• _Aim of the exercise_
From the line with "Интерфейс управления CreateUserWizard по" through the line with "Элемент управления CreateUserWizard", repeat the entries verbatim, both end lines included, and add nothing.

☆ ☆ ☆ ☆ ☆ ☆ ☆

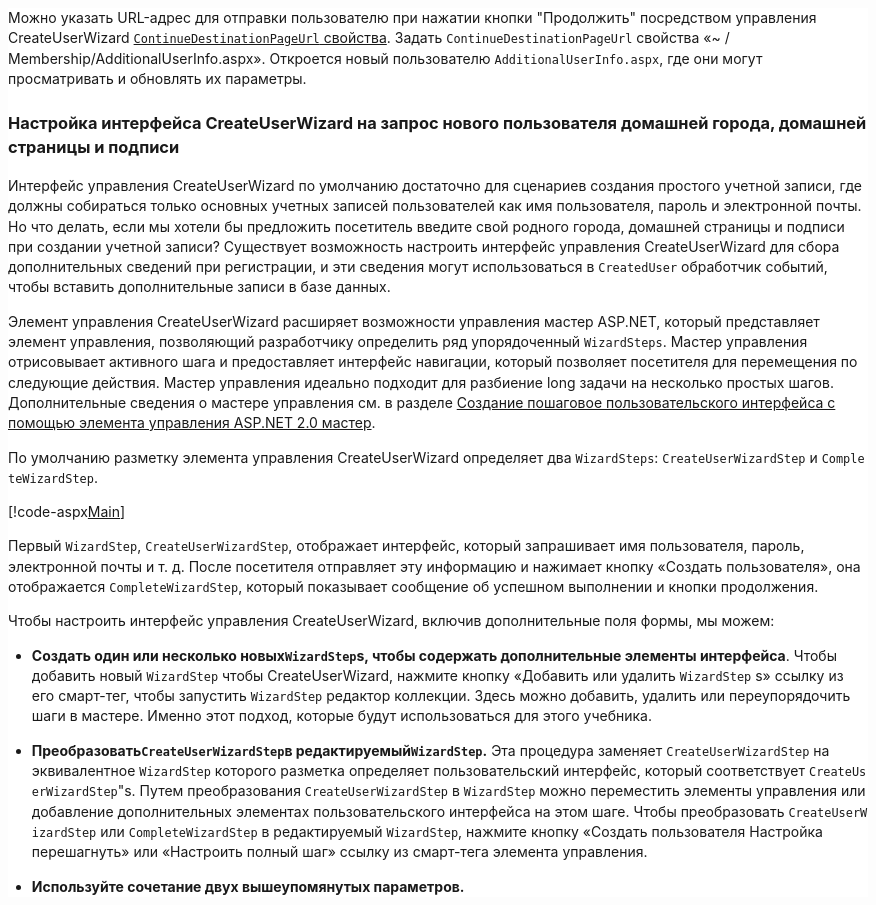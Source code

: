 Можно указать URL-адрес для отправки пользователю при нажатии кнопки "Продолжить" посредством управления CreateUserWizard [ `ContinueDestinationPageUrl` свойства](https://msdn.microsoft.com/library/system.web.ui.webcontrols.createuserwizard.continuedestinationpageurl.aspx). Задать `ContinueDestinationPageUrl` свойства «~ / Membership/AdditionalUserInfo.aspx». Откроется новый пользователю `AdditionalUserInfo.aspx`, где они могут просматривать и обновлять их параметры.

### <a name="customizing-the-createuserwizards-interface-to-prompt-for-the-new-users-home-town-homepage-and-signature"></a>Настройка интерфейса CreateUserWizard на запрос нового пользователя домашней города, домашней страницы и подписи

Интерфейс управления CreateUserWizard по умолчанию достаточно для сценариев создания простого учетной записи, где должны собираться только основных учетных записей пользователей как имя пользователя, пароль и электронной почты. Но что делать, если мы хотели бы предложить посетитель введите свой родного города, домашней страницы и подписи при создании учетной записи? Существует возможность настроить интерфейс управления CreateUserWizard для сбора дополнительных сведений при регистрации, и эти сведения могут использоваться в `CreatedUser` обработчик событий, чтобы вставить дополнительные записи в базе данных.

Элемент управления CreateUserWizard расширяет возможности управления мастер ASP.NET, который представляет элемент управления, позволяющий разработчику определить ряд упорядоченный `WizardSteps`. Мастер управления отрисовывает активного шага и предоставляет интерфейс навигации, который позволяет посетителя для перемещения по следующие действия. Мастер управления идеально подходит для разбиение long задачи на несколько простых шагов. Дополнительные сведения о мастере управления см. в разделе [Создание пошаговое пользовательского интерфейса с помощью элемента управления ASP.NET 2.0 мастер](http://aspnet.4guysfromrolla.com/articles/061406-1.aspx).

По умолчанию разметку элемента управления CreateUserWizard определяет два `WizardSteps`: `CreateUserWizardStep` и `CompleteWizardStep`.

[!code-aspx[Main](storing-additional-user-information-vb/samples/sample12.aspx)]

Первый `WizardStep`, `CreateUserWizardStep`, отображает интерфейс, который запрашивает имя пользователя, пароль, электронной почты и т. д. После посетителя отправляет эту информацию и нажимает кнопку «Создать пользователя», она отображается `CompleteWizardStep`, который показывает сообщение об успешном выполнении и кнопки продолжения.

Чтобы настроить интерфейс управления CreateUserWizard, включив дополнительные поля формы, мы можем:

- <strong>Создать один или несколько новых</strong><strong>`WizardStep`</strong><strong>s, чтобы содержать дополнительные элементы интерфейса</strong>. Чтобы добавить новый `WizardStep` чтобы CreateUserWizard, нажмите кнопку «Добавить или удалить `WizardStep` s» ссылку из его смарт-тег, чтобы запустить `WizardStep` редактор коллекции. Здесь можно добавить, удалить или переупорядочить шаги в мастере. Именно этот подход, которые будут использоваться для этого учебника.

- <strong>Преобразовать</strong><strong>`CreateUserWizardStep`</strong><strong>в редактируемый</strong><strong>`WizardStep`</strong><strong>.</strong> Эта процедура заменяет `CreateUserWizardStep` на эквивалентное `WizardStep` которого разметка определяет пользовательский интерфейс, который соответствует `CreateUserWizardStep`"s. Путем преобразования `CreateUserWizardStep` в `WizardStep` можно переместить элементы управления или добавление дополнительных элементах пользовательского интерфейса на этом шаге. Чтобы преобразовать `CreateUserWizardStep` или `CompleteWizardStep` в редактируемый `WizardStep`, нажмите кнопку «Создать пользователя Настройка перешагнуть» или «Настроить полный шаг» ссылку из смарт-тега элемента управления.

- **Используйте сочетание двух вышеупомянутых параметров.**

☆ ☆ ☆ ☆ ☆ ☆ ☆

• _Solution to the exercise_
Интерфейс управления CreateUserWizard по умолчанию достаточно для сценариев создания простого учетной записи, где должны собираться только основных учетных записей пользователей как имя пользователя, пароль и электронной почты. Но что делать, если мы хотели бы предложить посетитель введите свой родного города, домашней страницы и подписи при создании учетной записи? Существует возможность настроить интерфейс управления CreateUserWizard для сбора дополнительных сведений при регистрации, и эти сведения могут использоваться в `CreatedUser` обработчик событий, чтобы вставить дополнительные записи в базе данных.

Элемент управления CreateUserWizard расширяет возможности управления мастер ASP.NET, который представляет элемент управления, позволяющий разработчику определить ряд упорядоченный `WizardSteps`. Мастер управления отрисовывает активного шага и предоставляет интерфейс навигации, который позволяет посетителя для перемещения по следующие действия. Мастер управления идеально подходит для разбиение long задачи на несколько простых шагов. Дополнительные сведения о мастере управления см. в разделе [Создание пошаговое пользовательского интерфейса с помощью элемента управления ASP.NET 2.0 мастер](http://aspnet.4guysfromrolla.com/articles/061406-1.aspx).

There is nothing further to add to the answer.